Leslie Caron was discovered dancing in a ballet company in Paris by a vacationing Gene Kelly. When Cyd Charisse became pregnant Caron was given the part and a new musical star was born. This is the part the very French actress/dancer was born to play. As for Gene Kelly, he was in peak form at this time. He would follow this movie up with his best work ever in Singin' in the Rain the next year. Kelly was not only a great dancer, he was also a great mime. Notice the scene early on where he gets up out of bed and sets about having breakfast in his tiny attic apartment. With no dialogue he makes like a silent movie clown. In some ways dancers replaced the silent clowns as the stars that used movement to tell a story onscreen.
But even these brilliant dance numbers cannot elevate An American in Paris to overall greatness as a movie. The fact that it beat out both A Place in the Sun and A Streetcar Named Desire to win Best Picture proves that the Academy is far from infallible. An American in Paris is romantic and sentimental and it features a few absolutely brilliant musical numbers but overall it's a bit of a letdown.
Gene Kelly setting the standard in An American in Paris
I believe that An American in Paris winning the Academy Award for Best picture over A Place in the Sun and A Streetcar Named Desire showed where American hearts were at in 1951. Just six years after the horrors of World War II and the Holocaust, America was in the thick of yet another war. This time in Korea. A Place in the Sun and A Streetcar Named Desire are dark films that showed realistic characters struggling. An American in Paris is the antithesis of them both. It is bright, cheery and a célèbre la vie.
Kelly, Levant and Guetary open the film with several happy little ditties. They smile their way through them all. My favorite song in the film comes fairly early in the movie when Kelly teaches some French children some English by singing and dancing to, "I've Got Rhythm". He performs it to them in front of a vendor stand filled with an abundance of fleurs colorées.
What's more, is that An American in Paris takes a moral high ground. When Nino Foch tries to seduce Kelly by buying his paintings and inviting him to her flat, he becomes upset. He throws her money down and states, "If you're hard up for companionship there are guys in town who do this kind of thing for a living." This film, along with Sunset Blvd, which just came out the year before, are some of the earlier film references to a kept man. Like William Holden, Kelly is more interested in love than a mere rencontre sexuelle.
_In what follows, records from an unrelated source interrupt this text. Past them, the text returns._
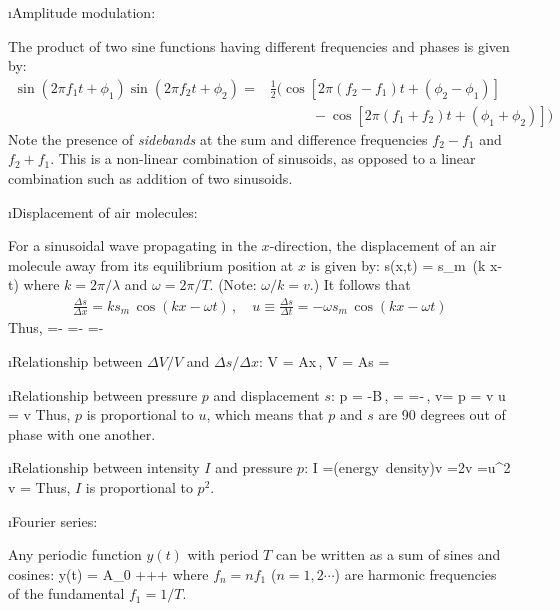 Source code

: \i Amplitude modulation:

The product of two sine functions having different 
frequencies and phases is given by:
%
\begin{align}
\sin(2\pi f_1 t + \phi_1)\sin(2\pi f_2 t + \phi_2)
=
&\frac{1}{2}\big(
\cos\left[2\pi(f_2-f_1)t+(\phi_2-\phi_1)\right]
\nonumber\\
&\quad\quad\quad 
-\cos\left[2\pi(f_1+f_2)t+(\phi_1+\phi_2)\right]
\big)
\end{align}
%
Note the presence of {\em sidebands} at the sum and
difference frequencies $f_2-f_1$ and $f_2+f_1$.
This is a non-linear combination of sinusoids, as opposed
to a linear combination such as addition of two sinusoids.

\i Displacement of air molecules:

For a sinusoidal wave propagating in the $x$-direction, 
the displacement of an air molecule away from its equilibrium 
position at $x$ is given by:
%
\be
s(x,t) = s_m \,\sin \left(k x-\omega t\right)
\ee
%
where $k=2\pi/\lambda$ and $\omega=2\pi/T$.
(Note: $\omega/k=v$.)
It follows that
%
\begin{align}
\frac{\Delta s}{\Delta x} 
= k s_m\,\cos \left(k x-\omega t\right)\,,
\quad
u\equiv
\frac{\Delta s}{\Delta t} 
= -\omega s_m\,\cos \left(k x-\omega t\right)
\end{align}
%
Thus,
%
\be
{}
=-
=-
=-
\ee
%

\i Relationship between $\Delta V/V$ and $\Delta s/\Delta x$:
%
\be
V = A\Delta x\,,
\quad
\Delta V = A\Delta s
\quad\Rightarrow\quad
{} = 
\ee

\i Relationship between pressure $p$ and displacement $s$:
%
\be
p = -B\,,
\quad
{} = =-\,,
\quad
v=
\quad\Rightarrow\quad
p = \rho v u = \rho v
\ee
%
Thus, $p$ is proportional to $u$, 
which means that $p$ and 
$s$ are 90 degrees out of phase with one another.

\i Relationship between intensity $I$ and pressure $p$:
%
\be
I =({\rm energy\ density})\cdot v
=2\cdot {}\cdot v
=\rho u^2 v 
= 
\ee
%
Thus, $I$ is proportional to $p^2$.

\i Fourier series:

Any periodic function $y(t)$ with period $T$ can be
written as a sum of sines and cosines:
%
\be
y(t) = A_0 
+
+
+ \cdots
\ee
%
where $f_n=n f_1$ ($n=1,2\cdots$) 
are harmonic frequencies of the fundamental $f_1=1/T$.

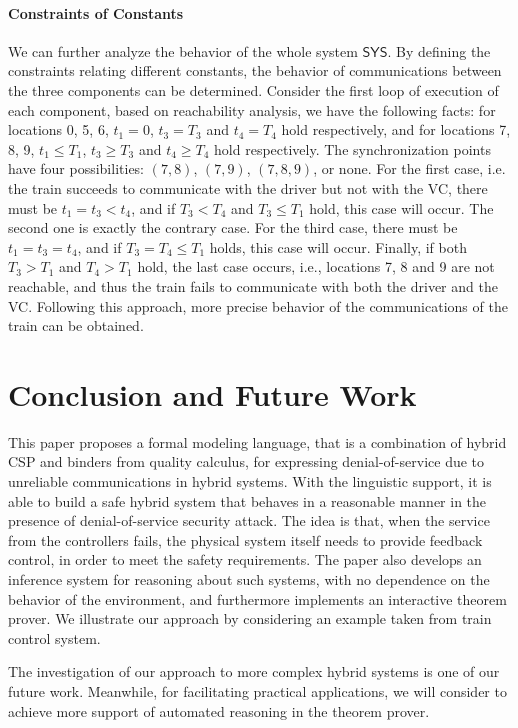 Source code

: \documentclass{llncs}
\begin{document}
\paragraph{\textbf{Constraints of Constants}}

We can further analyze the behavior of the whole system $\textsf{SYS}$. By defining the constraints relating
 different constants, the behavior of communications between
the three components can be determined.
Consider the first loop of execution of each component, based on reachability analysis, we have the following facts:
for locations 0, 5, 6,  $t_1=0$, $t_3 = T_3$ and $t_4 = T_4$ hold respectively, and
for locations 7, 8, 9, $t_1 \leq T_1$, $t_3 \geq T_3$ and $t_4 \geq T_4$ hold respectively.
The synchronization points have four possibilities: $(7, 8)$,  $(7, 9)$,  $(7, 8, 9)$, or none. For the first case,
i.e. the train succeeds to communicate with the driver but not with the VC,
there must be $t_1 = t_3 < t_4$, and if $T_3 < T_4$ and $T_3 \leq T_1$ hold, this case will occur.
The second one is exactly the contrary case.
For the third case, there must be $t_1 = t_3 = t_4$, and if
$T_3 = T_4 \leq T_1$ holds, this case will occur. Finally, if both
$T_3 > T_1$ and $T_4 > T_1$ hold, the last case occurs, i.e., locations 7, 8 and 9 are not reachable, and thus
the train fails to communicate with both the driver and the VC.
Following this approach,  more precise behavior of the communications of the train
can be obtained.


\section{Conclusion and Future Work}
\label{sec:conclusion}


This paper proposes a formal modeling  language, that is a combination of hybrid CSP and binders from quality calculus,
 for expressing denial-of-service due to unreliable communications in hybrid systems.
With the linguistic support, it is able to build a safe hybrid system that behaves in a reasonable manner
in the presence of denial-of-service security attack. 
The idea is that, when the service from the controllers  fails, the physical
system itself needs to provide feedback control, in order to meet the safety requirements.
The paper also develops an inference system for reasoning about  such systems,
with no dependence on the behavior of the environment, and furthermore  implements an interactive theorem prover.
We illustrate our approach by considering an example taken from train control system.


The investigation of our approach to more
complex hybrid systems is one of our future work. Meanwhile, for facilitating practical applications, we will consider
to achieve more support of automated reasoning in the theorem prover.




\end{document}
The characters all dance around each other, figuratively and literally speaking, for the next hour or so. It could have easily been trimmed. We know where it is all headed and who will end up with who. The ballet climax that Patrick wrote so highly of is the single greatest moment of the Hollywood musical. It is not accompanied by a pop song or any contemporary dance. It tells a story and does not play down to the audience. It exposes them to a classic art form and allows them to enjoy it.
An American in Paris is not the most entertaining film but it remains a celebration of the beauty of life. As the French say, "la vie est belle."